- [Task brief]:
Work out how many lines of the data below hold the string "complete". Answer with that number alone.

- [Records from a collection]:
+ + + + + + +
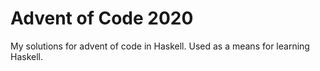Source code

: # Advent of Code 2020

My solutions for advent of code in Haskell. Used as a means for learning Haskell.
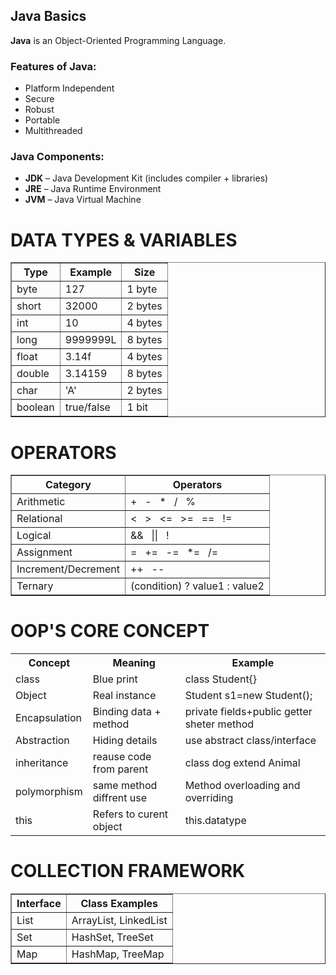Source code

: <h2>Java Basics</h2>

<p><strong>Java</strong> is an Object-Oriented Programming Language.</p>

<h3>Features of Java:</h3>
<ul>
  <li>Platform Independent</li>
  <li>Secure</li>
  <li>Robust</li>
  <li>Portable</li>
  <li>Multithreaded</li>
</ul>

<h3>Java Components:</h3>
<ul>
  <li><strong>JDK</strong> – Java Development Kit (includes compiler + libraries)</li>
  <li><strong>JRE</strong> – Java Runtime Environment</li>
  <li><strong>JVM</strong> – Java Virtual Machine</li>
</ul>

<h1>DATA TYPES & VARIABLES</h1>
<table border="1">
  <tr>
    <th>Type</th>
    <th>Example</th>
    <th>Size</th>
  </tr>
  <tr>
    <td>byte</td>
    <td>127</td>
    <td>1 byte</td>
  </tr>
  <tr>
    <td>short</td>
    <td>32000</td>
    <td>2 bytes</td>
  </tr>
  <tr>
    <td>int</td>
    <td>10</td>
    <td>4 bytes</td>
  </tr>
  <tr>
    <td>long</td>
    <td>9999999L</td>
    <td>8 bytes</td>
  </tr>
  <tr>
    <td>float</td>
    <td>3.14f</td>
    <td>4 bytes</td>
  </tr>
  <tr>
    <td>double</td>
    <td>3.14159</td>
    <td>8 bytes</td>
  </tr>
  <tr>
    <td>char</td>
    <td>'A'</td>
    <td>2 bytes</td>
  </tr>
  <tr>
    <td>boolean</td>
    <td>true/false</td>
    <td>1 bit</td>
  </tr>
</table>
<h1>OPERATORS</h1>
<table border="1">
  <thead>
    <tr>
      <th>Category</th>
      <th>Operators</th>
    </tr>
  </thead>
  <tbody>
    <tr>
      <td>Arithmetic</td>
      <td>+ &nbsp; - &nbsp; * &nbsp; / &nbsp; %</td>
    </tr>
    <tr>
      <td>Relational</td>
      <td>&lt; &nbsp; &gt; &nbsp; &lt;= &nbsp; &gt;= &nbsp; == &nbsp; !=</td>
    </tr>
    <tr>
      <td>Logical</td>
      <td>&amp;&amp; &nbsp; || &nbsp; !</td>
    </tr>
    <tr>
      <td>Assignment</td>
      <td>= &nbsp; += &nbsp; -= &nbsp; *= &nbsp; /=</td>
    </tr>
    <tr>
      <td>Increment/Decrement</td>
      <td>++ &nbsp; --</td>
    </tr>
    <tr>
      <td>Ternary</td>
      <td>(condition) ? value1 : value2</td>
    </tr>
  </tbody>
</table>



<h1>OOP'S CORE CONCEPT</h1>

  <table>
    <tr>
      <th>Concept</th>
      <th>Meaning</th>
      <th>Example</th>
    </tr>
    <tr>
      <td>class</td>
      <td>Blue print</td>
      <td>class Student{}</td>
    </tr>
    <tr>
      <td>Object</td>
      <td>Real instance</td>
      <td>Student s1=new Student();</td>
    </tr>
    <tr>
      <td>Encapsulation</td>
      <td>Binding data + method</td>
      <td>private fields+public getter sheter method</td>
    </tr>
		  <tr>
      <td>Abstraction</td>
      <td>Hiding details</td>
      <td>use abstract class/interface </td>
    </tr>
		  <tr>
      <td>inheritance </td>
      <td>reause code from parent</td>
      <td>class dog extend Animal</td>
				    </tr>
		  <tr>
      <td>polymorphism </td>
      <td>same method diffrent use</td>
      <td>Method overloading and overriding</td>
    </tr>

<tr>
      <td>this</td>
      <td>Refers to curent object</td>
      <td>this.datatype</td>
    </tr>
		
  </table>

<h1>COLLECTION FRAMEWORK</h1>
<table border="1">
  <thead>
    <tr>
      <th>Interface</th>
      <th>Class Examples</th>
    </tr>
  </thead>
  <tbody>
    <tr>
      <td>List</td>
      <td>ArrayList, LinkedList</td>
    </tr>
    <tr>
      <td>Set</td>
      <td>HashSet, TreeSet</td>
    </tr>
    <tr>
      <td>Map</td>
      <td>HashMap, TreeMap</td>
    </tr>
  </tbody>
</table>

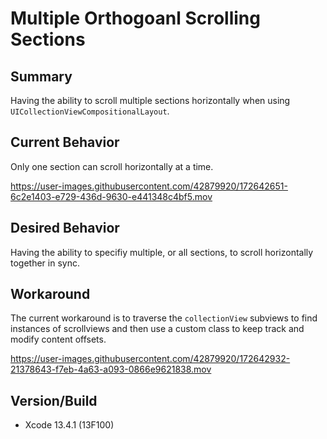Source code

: # Multiple Orthogoanl Scrolling Sections

## Summary 
Having the ability to scroll multiple sections horizontally when using `UICollectionViewCompositionalLayout`.

## Current Behavior
Only one section can scroll horizontally at a time.

https://user-images.githubusercontent.com/42879920/172642651-6c2e1403-e729-436d-9630-e441348c4bf5.mov

## Desired Behavior
Having the ability to specifiy multiple, or all sections, to scroll horizontally together in sync.

## Workaround
The current workaround is to traverse the `collectionView` subviews to find instances of scrollviews and then use a custom class to keep track and modify content offsets.

https://user-images.githubusercontent.com/42879920/172642932-21378643-f7eb-4a63-a093-0866e9621838.mov


## Version/Build
- Xcode 13.4.1 (13F100)
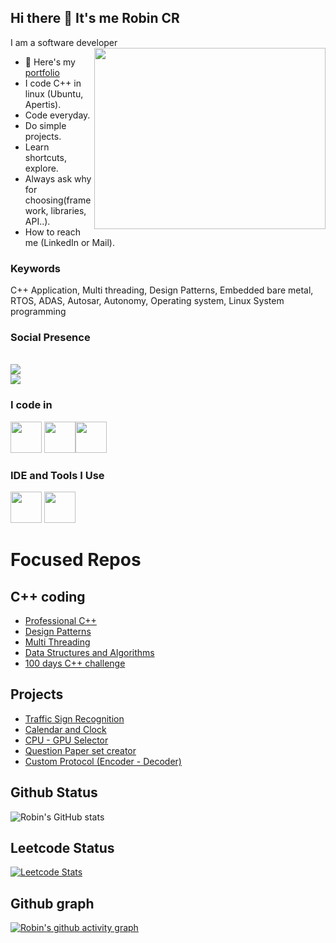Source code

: ## Hi there 👋 It's me Robin CR
I am a software developer
<img align="right" width="370" height="290" src="https://i.pinimg.com/originals/47/f0/34/47f0342cec72b800463bf003eac1257e.gif">
- 🔭 Here's my [portfolio](https://robin005cr.github.io/)
- I code C++ in linux (Ubuntu, Apertis).                                          
- Code everyday.
- Do simple projects.
- Learn shortcuts, explore.
- Always ask why for choosing(framework, libraries, API..).
- How to reach me (LinkedIn or Mail).

### Keywords
C++ Application, Multi threading, Design Patterns,
Embedded bare metal, RTOS,
ADAS, Autosar, Autonomy, 
Operating system, Linux System programming

### Social Presence
 <br /> [<img src="https://img.shields.io/badge/LinkedIn-0077B5?style=for-the-badge&logo=linkedin&logoColor=white" />](https://www.linkedin.com/in/robincr/) <br/> [<img src="https://img.shields.io/badge/instagram-d62976?style=for-the-badge&logo=instagram&logoColor=white" />](https://www.instagram.com/robin_c_r/)


### I code in
<img height="50" width="50" src="https://img.icons8.com/color/48/000000/c-programming.png" /> <img height="50" width="50" src="https://img.icons8.com/color/48/000000/c-plus-plus-logo.png" /><img height="50" width="50" src="https://img.icons8.com/color/48/000000/python.png" /> 

### IDE and Tools I Use
<img height="50" width="50" src="https://img.icons8.com/color/48/000000/visual-studio-code-2019.png"/> <img height="50" width="50" src="https://img.icons8.com/color/50/000000/git.png"/> 


# Focused Repos

## C++ coding
- [Professional C++](https://github.com/Robin005cr/Professional_CPP)
- [Design Patterns](https://github.com/Robin005cr/Design_Patterns)
- [Multi Threading](https://github.com/Robin005cr/multi_threading)
- [Data Structures and Algorithms](https://github.com/Robin005cr/Data_Structures_Algorithms)
- [100 days C++ challenge](https://github.com/Robin005cr/100_days_cpp_challenge)

## Projects
- [Traffic Sign Recognition](https://github.com/Robin005cr/traffic_sign_recognition)
- [Calendar and Clock](https://github.com/Robin005cr/Calendar-and-Clock)
- [CPU - GPU Selector](https://github.com/Robin005cr/CPU-GPU_Selector)
- [Question Paper set creator](https://github.com/Robin005cr/Question_Paper_Set_Creator)
- [Custom Protocol (Encoder - Decoder)](https://github.com/Robin005cr/Custom_Protocol) 

## Github Status
![Robin's GitHub stats](https://github-readme-stats.vercel.app/api?username=robin005cr&theme=dark&show_icons=true&&hide=issues,contribs)

## Leetcode Status
[![Leetcode Stats](https://leetcard.jacoblin.cool/robinchovallurraju?ext=contest&theme=dark)](https://leetcode.com/robinchovallurraju/)

## Github graph
[![Robin's github activity graph](https://github-readme-activity-graph.vercel.app/graph?username=robin005cr&bg_color=000000&color=ffffff&line=51f565&point=ffffff&area=true&hide_border=true)](https://github.com/ashutosh00710/github-readme-activity-graph)
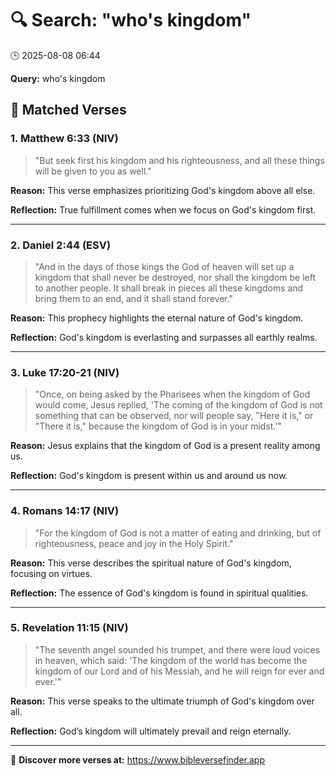 # 🔍 Search: "who's kingdom"
🕒 2025-08-08 06:44

**Query:** who's kingdom

## 📖 Matched Verses

### 1. Matthew 6:33 (NIV)
> "But seek first his kingdom and his righteousness, and all these things will be given to you as well."

**Reason:** This verse emphasizes prioritizing God's kingdom above all else.

**Reflection:** True fulfillment comes when we focus on God's kingdom first.

---

### 2. Daniel 2:44 (ESV)
> "And in the days of those kings the God of heaven will set up a kingdom that shall never be destroyed, nor shall the kingdom be left to another people. It shall break in pieces all these kingdoms and bring them to an end, and it shall stand forever."

**Reason:** This prophecy highlights the eternal nature of God's kingdom.

**Reflection:** God's kingdom is everlasting and surpasses all earthly realms.

---

### 3. Luke 17:20-21 (NIV)
> "Once, on being asked by the Pharisees when the kingdom of God would come, Jesus replied, 'The coming of the kingdom of God is not something that can be observed, nor will people say, "Here it is," or "There it is," because the kingdom of God is in your midst.'"

**Reason:** Jesus explains that the kingdom of God is a present reality among us.

**Reflection:** God's kingdom is present within us and around us now.

---

### 4. Romans 14:17 (NIV)
> "For the kingdom of God is not a matter of eating and drinking, but of righteousness, peace and joy in the Holy Spirit."

**Reason:** This verse describes the spiritual nature of God's kingdom, focusing on virtues.

**Reflection:** The essence of God's kingdom is found in spiritual qualities.

---

### 5. Revelation 11:15 (NIV)
> "The seventh angel sounded his trumpet, and there were loud voices in heaven, which said: 'The kingdom of the world has become the kingdom of our Lord and of his Messiah, and he will reign for ever and ever.'"

**Reason:** This verse speaks to the ultimate triumph of God's kingdom over all.

**Reflection:** God’s kingdom will ultimately prevail and reign eternally.

---

🔗 **Discover more verses at:** https://www.bibleversefinder.app
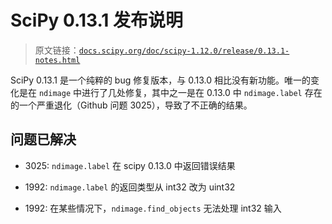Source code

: # SciPy 0.13.1 发布说明

> 原文链接：[`docs.scipy.org/doc/scipy-1.12.0/release/0.13.1-notes.html`](https://docs.scipy.org/doc/scipy-1.12.0/release/0.13.1-notes.html)

SciPy 0.13.1 是一个纯粹的 bug 修复版本，与 0.13.0 相比没有新功能。唯一的变化是在 `ndimage` 中进行了几处修复，其中之一是在 0.13.0 中 `ndimage.label` 存在的一个严重退化（Github 问题 3025），导致了不正确的结果。

## 问题已解决

+   3025: `ndimage.label` 在 scipy 0.13.0 中返回错误结果

+   1992: `ndimage.label` 的返回类型从 int32 改为 uint32

+   1992: 在某些情况下，`ndimage.find_objects` 无法处理 int32 输入
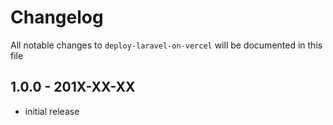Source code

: # Changelog

All notable changes to `deploy-laravel-on-vercel` will be documented in this file

## 1.0.0 - 201X-XX-XX

- initial release
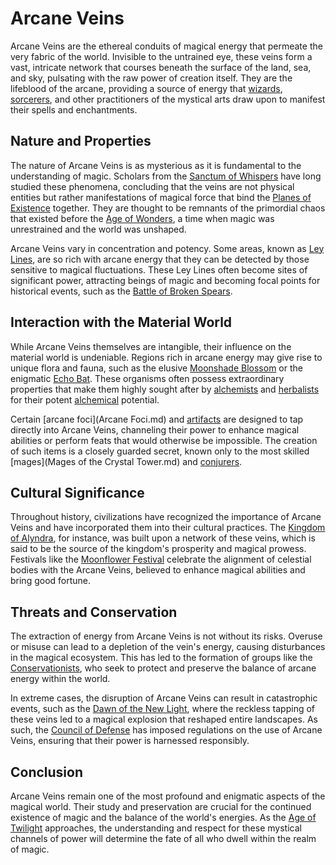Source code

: # Arcane Veins

Arcane Veins are the ethereal conduits of magical energy that permeate the very fabric of the world. Invisible to the untrained eye, these veins form a vast, intricate network that courses beneath the surface of the land, sea, and sky, pulsating with the raw power of creation itself. They are the lifeblood of the arcane, providing a source of energy that [wizards](Wizards.md), [sorcerers](Sorcerers.md), and other practitioners of the mystical arts draw upon to manifest their spells and enchantments.

## Nature and Properties

The nature of Arcane Veins is as mysterious as it is fundamental to the understanding of magic. Scholars from the [Sanctum of Whispers](Sanctum%20of%20Whispers.md) have long studied these phenomena, concluding that the veins are not physical entities but rather manifestations of magical force that bind the [Planes of Existence](Planes%20of%20Existence.md) together. They are thought to be remnants of the primordial chaos that existed before the [Age of Wonders](Age%20of%20Wonders.md), a time when magic was unrestrained and the world was unshaped.

Arcane Veins vary in concentration and potency. Some areas, known as [Ley Lines](Ley%20Lines.md), are so rich with arcane energy that they can be detected by those sensitive to magical fluctuations. These Ley Lines often become sites of significant power, attracting beings of magic and becoming focal points for historical events, such as the [Battle of Broken Spears](Battle%20of%20Broken%20Spears.md).

## Interaction with the Material World

While Arcane Veins themselves are intangible, their influence on the material world is undeniable. Regions rich in arcane energy may give rise to unique flora and fauna, such as the elusive [Moonshade Blossom](Moonshade%20Blossom.md) or the enigmatic [Echo Bat](Echo%20Bat.md). These organisms often possess extraordinary properties that make them highly sought after by [alchemists](Alchemists.md) and [herbalists](Herbalists.md) for their potent [alchemical](Alchemy.md) potential.

Certain [arcane foci](Arcane Foci.md) and [artifacts](Artifacts.md) are designed to tap directly into Arcane Veins, channeling their power to enhance magical abilities or perform feats that would otherwise be impossible. The creation of such items is a closely guarded secret, known only to the most skilled [mages](Mages of the Crystal Tower.md) and [conjurers](Conjurers.md).

## Cultural Significance

Throughout history, civilizations have recognized the importance of Arcane Veins and have incorporated them into their cultural practices. The [Kingdom of Alyndra](Kingdom%20of%20Alyndra.md), for instance, was built upon a network of these veins, which is said to be the source of the kingdom's prosperity and magical prowess. Festivals like the [Moonflower Festival](Moonflower%20Festival.md) celebrate the alignment of celestial bodies with the Arcane Veins, believed to enhance magical abilities and bring good fortune.

## Threats and Conservation

The extraction of energy from Arcane Veins is not without its risks. Overuse or misuse can lead to a depletion of the vein's energy, causing disturbances in the magical ecosystem. This has led to the formation of groups like the [Conservationists](Conservationists.md), who seek to protect and preserve the balance of arcane energy within the world.

In extreme cases, the disruption of Arcane Veins can result in catastrophic events, such as the [Dawn of the New Light](Dawn%20of%20the%20New%20Light.md), where the reckless tapping of these veins led to a magical explosion that reshaped entire landscapes. As such, the [Council of Defense](Council%20of%20Defense.md) has imposed regulations on the use of Arcane Veins, ensuring that their power is harnessed responsibly.

## Conclusion

Arcane Veins remain one of the most profound and enigmatic aspects of the magical world. Their study and preservation are crucial for the continued existence of magic and the balance of the world's energies. As the [Age of Twilight](Age%20of%20Twilight.md) approaches, the understanding and respect for these mystical channels of power will determine the fate of all who dwell within the realm of magic.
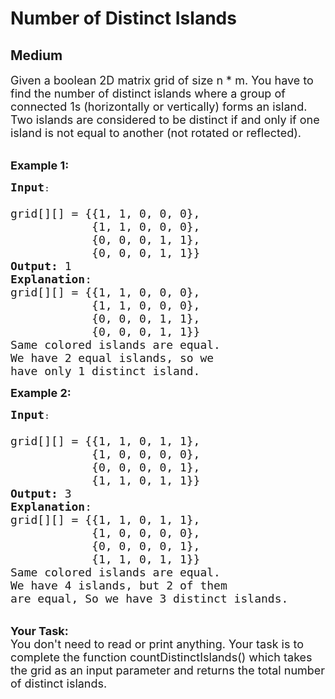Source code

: # Number of Distinct Islands
## Medium 
<div class="problem-statement">
                <p></p><p><span style="font-size:18px">Given a boolean 2D matrix grid of size n * m. You have to find the number of distinct islands where a 
  group of connected 1s (horizontally or vertically) forms an island. Two islands are considered to be distinct if and only if one island is not equal to another 
  (not rotated or reflected).&nbsp;</span></p>
  
  <p><br>
<span style="font-size:18px"><strong>Example 1:</strong></span></p>

<pre><span style="font-size:18px"><strong>Input</strong></span>:
<span style="font-size:18px">
grid[][] = {{1, 1, 0, 0, 0},
            {1, 1, 0, 0, 0},
            {0, 0, 0, 1, 1},
            {0, 0, 0, 1, 1}}
<strong>Output:</strong>&nbsp;1&nbsp;
<strong>Explanation</strong>: 
grid[][] = {{1, 1, 0, 0, 0}, 
            {1, 1, 0, 0, 0}, 
            {0, 0, 0, 1, 1}, 
            {0, 0, 0, 1, 1}}
Same colored islands are equal.
We have 2 equal islands, so we 
have only 1 distinct island.</span>
</pre>
  
  
<span style="font-size:18px"><strong>Example 2:</strong></span></p>

<pre><span style="font-size:18px"><strong>Input</strong></span>:
<span style="font-size:18px">
grid[][] = {{1, 1, 0, 1, 1},
            {1, 0, 0, 0, 0},
            {0, 0, 0, 0, 1},
            {1, 1, 0, 1, 1}}
<strong>Output:</strong>&nbsp;3&nbsp;
<strong>Explanation</strong>: 
grid[][] = {{1, 1, 0, 1, 1}, 
            {1, 0, 0, 0, 0}, 
            {0, 0, 0, 0, 1}, 
            {1, 1, 0, 1, 1}}
Same colored islands are equal.
We have 4 islands, but 2 of them
are equal, So we have 3 distinct islands.</span>
</pre>


<p><br>
<span style="font-size:18px"><strong>Your Task:&nbsp;&nbsp;</strong><br>
You don't need to read or print anything. Your task is to complete the function countDistinctIslands() which takes the grid as an input parameter and returns the total number of distinct islands.</p>
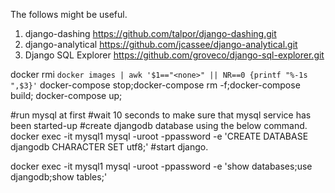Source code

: The follows might be useful.
1. django-dashing       https://github.com/talpor/django-dashing.git
2. django-analytical    https://github.com/jcassee/django-analytical.git
3. Django SQL Explorer  https://github.com/groveco/django-sql-explorer.git

docker rmi `docker images | awk '$1=="<none>" || NR==0 {printf "%-1s ",$3}'`
docker-compose stop;docker-compose rm -f;docker-compose build; docker-compose up;

#run mysql at first
#wait 10 seconds to make sure that mysql service has been started-up
#create djangodb database using the below command.
docker exec -it mysql1 mysql -uroot -ppassword -e 'CREATE DATABASE djangodb CHARACTER SET utf8;'
#start django.

docker exec -it mysql1 mysql -uroot -ppassword -e 'show databases;use djangodb;show tables;'
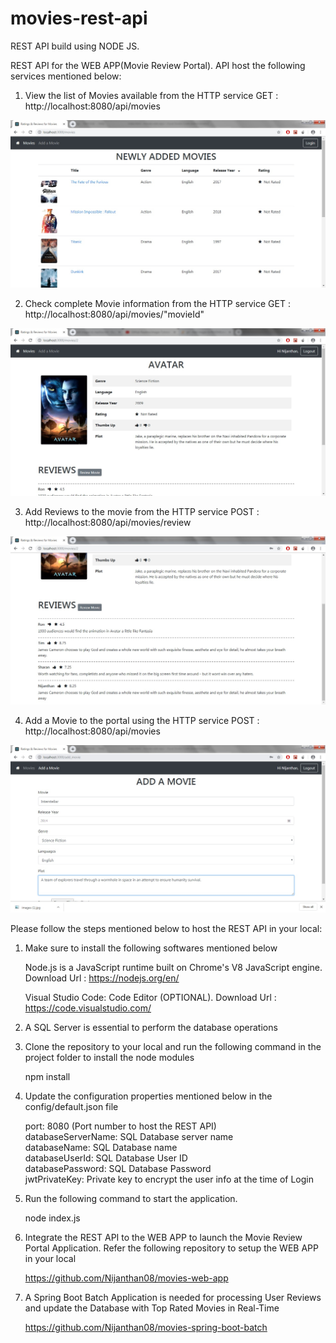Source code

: # movies-rest-api
REST API build using NODE JS.

REST API for the WEB APP(Movie Review Portal). API host the following services mentioned below:

1. View the list of Movies available from the HTTP service GET : http://localhost:8080/api/movies

![](/attachments/screenshots/Movies.jpg)

2. Check complete Movie information from the HTTP service GET : http://localhost:8080/api/movies/"movieId"

![](/attachments/screenshots/MovieInfo.jpg)

3. Add Reviews to the movie from the HTTP service POST :  http://localhost:8080/api/movies/review

![](/attachments/screenshots/CheckReviews.jpg)

4. Add a Movie to the portal using the HTTP service POST : http://localhost:8080/api/movies

![](/attachments/screenshots/AddMovie.jpg)

Please follow the steps mentioned below to host the REST API in your local:

1. Make sure to install the following softwares mentioned below

    Node.js is a JavaScript runtime built on Chrome's V8 JavaScript engine.
    Download Url : https://nodejs.org/en/
    
    Visual Studio Code: Code Editor (OPTIONAL).
    Download Url : https://code.visualstudio.com/
	
2. A SQL Server is essential to perform the database operations

3. Clone the repository to your local and run the following command in the project folder to install the node modules

     npm install

4. Update the configuration properties mentioned below in the config/default.json file

    port: 8080 (Port number to host the REST API)<br/>
    databaseServerName: SQL Database server name<br/>
    databaseName: SQL Database name<br/>
    databaseUserId: SQL Database User ID<br/>
    databasePassword: SQL Database Password<br/>
    jwtPrivateKey: Private key to encrypt the user info at the time of Login<br/>
  
5. Run the following command to start the application.

     node index.js
	 
6. Integrate the REST API to the WEB APP to launch the Movie Review Portal Application. Refer the following repository to setup the WEB APP in your local

      https://github.com/Nijanthan08/movies-web-app
      
7. A Spring Boot Batch Application is needed for processing User Reviews and update the Database with Top Rated Movies in Real-Time

      https://github.com/Nijanthan08/movies-spring-boot-batch
 
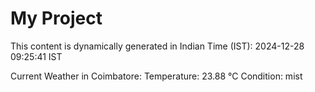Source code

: # My Project

This content is dynamically generated in Indian Time (IST): 2024-12-28 09:25:41 IST


Current Weather in Coimbatore:
Temperature: 23.88 °C
Condition: mist
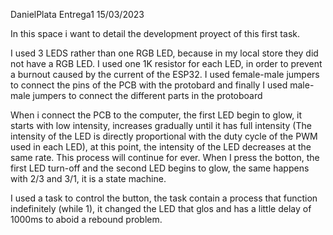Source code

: DanielPlata  Entrega1 15/03/2023

In this space i want to detail the development proyect of this first task.

I used 3 LEDS rather than one RGB LED, because in my local store they did not have a RGB LED. I used one 1K resistor for each LED, in order to prevent a burnout caused by the current of the ESP32. I used female-male jumpers to connect the pins of the PCB with the protobard and finally I used male-male jumpers to connect the different parts in the protoboard

When i connect the PCB to the computer, the first LED begin to glow, it starts with low intensity, increases gradually until it has full intensity (The intensity of the LED is directly proportional with the duty cycle of the PWM used in each LED), at this point, the intensity of the LED decreases at the same rate. This process will continue for ever. When I press the botton, the first LED turn-off and the second LED begins to glow, the same happens with 2/3 and 3/1, it is a state machine.  

I used a task to control the button, the task contain a process that function indefinitely (while 1), it changed the LED that glos and has a little delay of 1000ms to aboid a rebound problem.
+ + + + + + +
- [Expected answer]:
2